También aborda el tópico de la dignidad humana, usando un aspecto fundamental de la psicología: el deseo de toda persona de obtener reconocimiento --sonsacado de “La república de Platón”, de Sócrates, donde se manifestaba: el alma se compone de tres partes: la concupiscente (el deseo), la razón, y el thimos, lado orgulloso de la personalidad que exige el reconocimiento de la valía o dignidad propias--.Teniendo en cuenta dichas concepciones, asegura que la técnica del perfeccionamiento genético conlleva riesgos, pero aun en el supuesto de que fuese barata y fácil, la gente pobre y carente de cultura no podría beneficiarse de ella. De ahí la necesidad de apuntalar la línea roja de la dignidad humana universal permitiendo que el Estado vele para que a nadie se excluya.
3.- Qué hacer: expone aquí Fukuyama ideas acerca de las políticas adecuadas ante el embate de las nuevas técnicas, atendiendo las vías por las cuales la biotecnología afecta la política: alteración de la naturaleza humana por uso de fármacos para moldear la personalidad. Regeneración por medio de células madres cualquier tejido del organismo. Sobrepasar el tiempo de esperanza de vida y su prolongación, y para terminar, el hecho de que los ricos seleccionarán los embriones antes de su implantación para optimizar la naturaleza de los hijos que van a tener.

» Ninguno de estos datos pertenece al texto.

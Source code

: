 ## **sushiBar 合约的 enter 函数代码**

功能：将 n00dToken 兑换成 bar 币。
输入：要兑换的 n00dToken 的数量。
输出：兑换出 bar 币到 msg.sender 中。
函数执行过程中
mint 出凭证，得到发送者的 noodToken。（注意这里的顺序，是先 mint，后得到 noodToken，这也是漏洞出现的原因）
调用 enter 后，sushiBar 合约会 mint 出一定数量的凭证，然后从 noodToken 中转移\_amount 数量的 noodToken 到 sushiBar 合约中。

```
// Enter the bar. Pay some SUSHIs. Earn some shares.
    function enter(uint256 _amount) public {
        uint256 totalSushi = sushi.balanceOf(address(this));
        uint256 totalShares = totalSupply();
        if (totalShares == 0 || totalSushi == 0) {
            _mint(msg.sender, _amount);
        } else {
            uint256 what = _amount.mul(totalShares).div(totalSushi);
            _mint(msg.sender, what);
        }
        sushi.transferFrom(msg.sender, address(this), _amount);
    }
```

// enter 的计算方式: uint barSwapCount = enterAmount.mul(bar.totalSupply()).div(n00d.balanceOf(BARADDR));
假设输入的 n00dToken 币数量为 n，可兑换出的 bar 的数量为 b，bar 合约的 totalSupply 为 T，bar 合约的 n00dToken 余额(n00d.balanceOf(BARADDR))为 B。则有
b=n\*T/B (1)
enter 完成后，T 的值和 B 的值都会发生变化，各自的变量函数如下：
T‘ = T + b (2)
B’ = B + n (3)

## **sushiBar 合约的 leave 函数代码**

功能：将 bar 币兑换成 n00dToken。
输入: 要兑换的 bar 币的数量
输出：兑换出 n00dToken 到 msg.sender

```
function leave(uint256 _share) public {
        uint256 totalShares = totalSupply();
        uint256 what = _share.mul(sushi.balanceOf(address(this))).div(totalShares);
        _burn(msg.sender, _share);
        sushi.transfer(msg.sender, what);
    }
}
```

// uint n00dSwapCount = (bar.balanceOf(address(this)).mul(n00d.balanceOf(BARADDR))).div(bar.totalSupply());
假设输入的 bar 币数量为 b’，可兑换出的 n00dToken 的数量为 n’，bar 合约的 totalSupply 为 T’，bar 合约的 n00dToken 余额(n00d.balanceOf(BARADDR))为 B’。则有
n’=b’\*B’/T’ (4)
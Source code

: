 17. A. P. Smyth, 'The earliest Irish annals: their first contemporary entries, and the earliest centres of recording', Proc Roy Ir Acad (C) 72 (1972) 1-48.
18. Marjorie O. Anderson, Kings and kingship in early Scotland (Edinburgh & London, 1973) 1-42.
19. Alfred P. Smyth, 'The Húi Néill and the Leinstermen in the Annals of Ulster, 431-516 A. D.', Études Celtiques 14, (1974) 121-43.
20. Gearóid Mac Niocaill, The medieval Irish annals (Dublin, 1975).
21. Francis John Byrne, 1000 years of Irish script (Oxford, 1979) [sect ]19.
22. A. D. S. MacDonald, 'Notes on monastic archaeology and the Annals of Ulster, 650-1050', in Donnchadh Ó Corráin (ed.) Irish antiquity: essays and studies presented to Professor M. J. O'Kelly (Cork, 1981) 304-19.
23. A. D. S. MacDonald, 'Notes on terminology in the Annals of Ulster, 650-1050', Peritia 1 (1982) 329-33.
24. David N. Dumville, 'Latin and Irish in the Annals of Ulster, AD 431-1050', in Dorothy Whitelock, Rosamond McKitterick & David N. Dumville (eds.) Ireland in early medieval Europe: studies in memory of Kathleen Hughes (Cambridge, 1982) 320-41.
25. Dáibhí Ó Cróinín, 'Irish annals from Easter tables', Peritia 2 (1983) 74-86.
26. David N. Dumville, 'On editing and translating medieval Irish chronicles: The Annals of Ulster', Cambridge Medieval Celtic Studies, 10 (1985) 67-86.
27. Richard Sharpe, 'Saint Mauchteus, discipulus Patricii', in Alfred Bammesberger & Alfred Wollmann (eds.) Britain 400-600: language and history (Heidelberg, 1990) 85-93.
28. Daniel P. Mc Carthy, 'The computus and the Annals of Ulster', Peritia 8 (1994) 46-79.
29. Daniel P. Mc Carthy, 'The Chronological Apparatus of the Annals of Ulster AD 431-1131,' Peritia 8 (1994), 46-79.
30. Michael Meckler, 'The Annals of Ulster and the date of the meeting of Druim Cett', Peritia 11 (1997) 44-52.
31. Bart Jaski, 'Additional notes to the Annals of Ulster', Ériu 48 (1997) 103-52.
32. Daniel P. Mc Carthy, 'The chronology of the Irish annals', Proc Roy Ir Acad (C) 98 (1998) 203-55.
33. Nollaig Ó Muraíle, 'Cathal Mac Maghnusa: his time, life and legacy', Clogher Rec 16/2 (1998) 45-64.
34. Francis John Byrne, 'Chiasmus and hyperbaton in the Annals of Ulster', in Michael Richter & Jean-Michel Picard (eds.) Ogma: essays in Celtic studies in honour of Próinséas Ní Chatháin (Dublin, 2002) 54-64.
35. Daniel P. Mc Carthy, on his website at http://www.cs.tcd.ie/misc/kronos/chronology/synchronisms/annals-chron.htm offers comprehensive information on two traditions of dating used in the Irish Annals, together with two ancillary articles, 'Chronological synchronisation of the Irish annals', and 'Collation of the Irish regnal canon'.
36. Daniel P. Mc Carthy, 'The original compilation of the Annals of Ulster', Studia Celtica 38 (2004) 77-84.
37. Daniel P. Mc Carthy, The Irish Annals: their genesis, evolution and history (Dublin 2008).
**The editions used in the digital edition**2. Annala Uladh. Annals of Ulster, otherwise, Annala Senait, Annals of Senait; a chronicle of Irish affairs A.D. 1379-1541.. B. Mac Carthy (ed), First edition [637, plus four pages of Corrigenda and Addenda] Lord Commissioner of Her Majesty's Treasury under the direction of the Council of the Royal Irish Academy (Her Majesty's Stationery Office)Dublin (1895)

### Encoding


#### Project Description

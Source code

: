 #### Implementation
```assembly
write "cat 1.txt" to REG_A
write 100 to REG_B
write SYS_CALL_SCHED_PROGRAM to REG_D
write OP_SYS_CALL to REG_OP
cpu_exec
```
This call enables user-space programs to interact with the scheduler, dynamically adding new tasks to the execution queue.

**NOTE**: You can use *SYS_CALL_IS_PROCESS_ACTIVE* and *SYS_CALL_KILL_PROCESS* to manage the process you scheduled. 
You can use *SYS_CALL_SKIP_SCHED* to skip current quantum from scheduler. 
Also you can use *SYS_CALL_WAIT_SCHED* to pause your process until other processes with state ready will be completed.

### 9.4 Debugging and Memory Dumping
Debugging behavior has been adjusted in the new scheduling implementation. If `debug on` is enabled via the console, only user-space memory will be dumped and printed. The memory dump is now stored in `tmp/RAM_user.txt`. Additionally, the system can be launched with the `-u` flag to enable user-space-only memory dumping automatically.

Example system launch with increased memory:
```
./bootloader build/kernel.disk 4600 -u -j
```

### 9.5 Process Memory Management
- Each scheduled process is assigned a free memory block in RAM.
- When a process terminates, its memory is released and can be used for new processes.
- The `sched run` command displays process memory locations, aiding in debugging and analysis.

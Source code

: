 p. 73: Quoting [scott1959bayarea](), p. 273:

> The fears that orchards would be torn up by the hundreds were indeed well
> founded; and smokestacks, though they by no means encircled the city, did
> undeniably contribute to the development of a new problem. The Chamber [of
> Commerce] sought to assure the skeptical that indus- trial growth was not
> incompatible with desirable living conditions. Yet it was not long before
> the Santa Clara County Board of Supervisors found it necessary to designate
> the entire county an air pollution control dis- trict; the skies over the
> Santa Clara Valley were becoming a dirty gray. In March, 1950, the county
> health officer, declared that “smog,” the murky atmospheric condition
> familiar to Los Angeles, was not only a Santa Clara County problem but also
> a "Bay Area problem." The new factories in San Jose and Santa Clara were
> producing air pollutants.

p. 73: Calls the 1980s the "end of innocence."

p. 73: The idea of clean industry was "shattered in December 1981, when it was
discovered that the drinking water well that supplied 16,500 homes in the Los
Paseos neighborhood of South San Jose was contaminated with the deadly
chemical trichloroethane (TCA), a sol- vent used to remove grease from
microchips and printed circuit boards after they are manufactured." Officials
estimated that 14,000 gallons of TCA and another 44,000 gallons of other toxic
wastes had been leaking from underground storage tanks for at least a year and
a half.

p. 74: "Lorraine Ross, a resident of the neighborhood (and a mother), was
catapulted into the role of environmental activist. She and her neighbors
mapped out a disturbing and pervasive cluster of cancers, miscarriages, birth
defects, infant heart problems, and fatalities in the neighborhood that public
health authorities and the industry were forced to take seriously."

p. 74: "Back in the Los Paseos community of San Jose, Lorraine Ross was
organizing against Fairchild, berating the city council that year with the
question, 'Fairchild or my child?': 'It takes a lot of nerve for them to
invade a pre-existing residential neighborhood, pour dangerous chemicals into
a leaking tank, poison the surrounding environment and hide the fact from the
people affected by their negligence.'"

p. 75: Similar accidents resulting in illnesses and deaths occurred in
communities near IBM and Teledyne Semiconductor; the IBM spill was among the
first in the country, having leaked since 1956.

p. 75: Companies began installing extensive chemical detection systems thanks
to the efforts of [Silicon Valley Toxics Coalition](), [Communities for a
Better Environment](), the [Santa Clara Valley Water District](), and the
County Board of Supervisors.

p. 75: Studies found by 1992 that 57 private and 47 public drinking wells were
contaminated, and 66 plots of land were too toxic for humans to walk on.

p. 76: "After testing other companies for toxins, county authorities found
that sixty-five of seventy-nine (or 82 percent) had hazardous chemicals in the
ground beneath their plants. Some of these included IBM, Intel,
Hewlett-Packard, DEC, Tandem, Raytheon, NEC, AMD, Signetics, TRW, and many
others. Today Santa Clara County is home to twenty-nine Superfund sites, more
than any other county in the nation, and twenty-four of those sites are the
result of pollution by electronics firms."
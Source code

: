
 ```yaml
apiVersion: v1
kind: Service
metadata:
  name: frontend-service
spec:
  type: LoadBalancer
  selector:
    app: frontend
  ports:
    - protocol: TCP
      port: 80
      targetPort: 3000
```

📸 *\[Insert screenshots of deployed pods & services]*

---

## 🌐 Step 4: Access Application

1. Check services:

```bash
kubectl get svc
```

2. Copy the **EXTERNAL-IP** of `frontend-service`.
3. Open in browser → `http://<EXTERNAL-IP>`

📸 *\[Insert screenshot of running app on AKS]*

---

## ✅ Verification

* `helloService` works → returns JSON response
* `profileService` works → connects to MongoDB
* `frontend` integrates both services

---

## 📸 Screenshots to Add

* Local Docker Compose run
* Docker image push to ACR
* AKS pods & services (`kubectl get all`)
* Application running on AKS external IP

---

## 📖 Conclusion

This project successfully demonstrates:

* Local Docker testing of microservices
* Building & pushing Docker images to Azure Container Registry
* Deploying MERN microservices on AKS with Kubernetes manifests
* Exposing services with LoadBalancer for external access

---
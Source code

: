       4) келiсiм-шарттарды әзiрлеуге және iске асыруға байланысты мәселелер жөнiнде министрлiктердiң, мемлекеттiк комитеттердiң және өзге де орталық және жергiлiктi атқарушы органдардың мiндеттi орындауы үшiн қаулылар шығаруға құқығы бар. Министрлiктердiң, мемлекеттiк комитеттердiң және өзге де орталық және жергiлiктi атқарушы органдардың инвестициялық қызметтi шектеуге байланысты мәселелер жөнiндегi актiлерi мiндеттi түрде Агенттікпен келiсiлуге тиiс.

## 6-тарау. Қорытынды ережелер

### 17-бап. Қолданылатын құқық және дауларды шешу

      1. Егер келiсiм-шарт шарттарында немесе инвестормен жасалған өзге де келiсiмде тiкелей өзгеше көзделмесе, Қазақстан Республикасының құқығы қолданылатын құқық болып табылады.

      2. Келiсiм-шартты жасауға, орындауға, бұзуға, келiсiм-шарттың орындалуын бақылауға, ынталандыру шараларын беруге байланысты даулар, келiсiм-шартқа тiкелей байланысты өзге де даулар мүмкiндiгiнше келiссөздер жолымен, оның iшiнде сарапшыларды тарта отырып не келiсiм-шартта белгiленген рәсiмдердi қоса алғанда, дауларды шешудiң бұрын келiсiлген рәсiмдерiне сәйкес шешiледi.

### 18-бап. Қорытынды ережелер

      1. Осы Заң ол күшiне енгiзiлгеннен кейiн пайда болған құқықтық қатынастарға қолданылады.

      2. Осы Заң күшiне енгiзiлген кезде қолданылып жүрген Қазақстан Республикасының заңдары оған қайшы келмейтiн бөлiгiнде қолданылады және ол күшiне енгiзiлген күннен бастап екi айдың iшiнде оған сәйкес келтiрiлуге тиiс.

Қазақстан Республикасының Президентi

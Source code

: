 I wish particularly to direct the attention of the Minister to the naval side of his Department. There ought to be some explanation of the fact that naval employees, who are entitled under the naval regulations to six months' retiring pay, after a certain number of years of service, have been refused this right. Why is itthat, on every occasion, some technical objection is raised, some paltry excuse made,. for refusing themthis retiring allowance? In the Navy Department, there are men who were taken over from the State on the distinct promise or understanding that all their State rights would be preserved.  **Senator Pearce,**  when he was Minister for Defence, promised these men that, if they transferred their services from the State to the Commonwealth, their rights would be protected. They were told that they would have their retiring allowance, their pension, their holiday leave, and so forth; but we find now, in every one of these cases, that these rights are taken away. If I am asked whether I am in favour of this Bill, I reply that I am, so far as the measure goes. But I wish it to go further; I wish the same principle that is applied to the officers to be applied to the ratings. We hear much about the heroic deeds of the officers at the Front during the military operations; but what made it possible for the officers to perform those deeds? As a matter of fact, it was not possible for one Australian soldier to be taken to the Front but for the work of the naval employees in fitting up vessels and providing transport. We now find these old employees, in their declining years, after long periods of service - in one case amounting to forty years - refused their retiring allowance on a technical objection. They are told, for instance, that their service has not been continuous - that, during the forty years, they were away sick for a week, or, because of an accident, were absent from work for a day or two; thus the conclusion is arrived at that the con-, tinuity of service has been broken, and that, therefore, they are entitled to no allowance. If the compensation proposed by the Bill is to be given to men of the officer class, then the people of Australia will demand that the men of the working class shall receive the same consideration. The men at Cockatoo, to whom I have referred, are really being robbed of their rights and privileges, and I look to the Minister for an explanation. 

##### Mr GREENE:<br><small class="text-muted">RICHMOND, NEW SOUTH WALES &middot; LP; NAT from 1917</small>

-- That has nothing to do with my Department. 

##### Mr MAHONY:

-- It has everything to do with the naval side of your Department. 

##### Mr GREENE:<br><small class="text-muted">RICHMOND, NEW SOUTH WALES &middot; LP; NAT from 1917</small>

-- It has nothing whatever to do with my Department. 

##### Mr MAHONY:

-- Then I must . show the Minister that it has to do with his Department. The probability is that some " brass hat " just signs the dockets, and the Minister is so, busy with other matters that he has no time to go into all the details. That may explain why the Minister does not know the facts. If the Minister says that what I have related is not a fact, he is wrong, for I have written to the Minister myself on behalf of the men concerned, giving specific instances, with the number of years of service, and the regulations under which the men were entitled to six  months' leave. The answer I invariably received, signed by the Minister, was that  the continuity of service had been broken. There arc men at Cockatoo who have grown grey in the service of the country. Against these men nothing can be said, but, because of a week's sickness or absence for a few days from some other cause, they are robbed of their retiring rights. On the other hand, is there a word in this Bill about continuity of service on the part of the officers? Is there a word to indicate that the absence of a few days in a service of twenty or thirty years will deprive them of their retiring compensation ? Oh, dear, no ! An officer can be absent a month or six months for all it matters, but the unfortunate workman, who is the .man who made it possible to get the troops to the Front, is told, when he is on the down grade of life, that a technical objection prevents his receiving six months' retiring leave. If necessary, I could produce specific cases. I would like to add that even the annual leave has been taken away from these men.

“El fin del hombre…” es un libro polémico. Abona a su favor que el comienzo ofrece una expectativa excitante relacionada con dos libros torales en la visión futura de la humanidad: “1984”, de George Orwell, y “Un mundo feliz”, de Aldous Huxley. En el mundo de Huxley se han abolido la enfermedad y el conflicto social, han desaparecido enfermedades tales como la depresión, la locura o el estrés emocional. El sexo es satisfactorio y se encuentra con relativa facilidad. La religión no se toma en serio, por si fuera poco la familia biológica ha desaparecido. Ya nadie lee las grandes obras de la literatura. Al final de su lectura, uno se pregunta: ¿cuál es la falla de este mundo idílico? La respuesta es sencilla: dejaron de ser humanos. Ahí justamente el vínculo que Fukuyama quiere explotar: Alelo, factor g, sinapsis, ectogénesis, amniocentesis, proteómica, telómeros, clonación, células madres, nanotecnología, eugenesia, neurociencia cognitiva, antropología transcultural, disgénico, farmacología cosmética, factor X y priones, entre otras palabras usadas aquí, será lenguaje de cuño corriente en una sociedad que ya están nombrando como posthumana.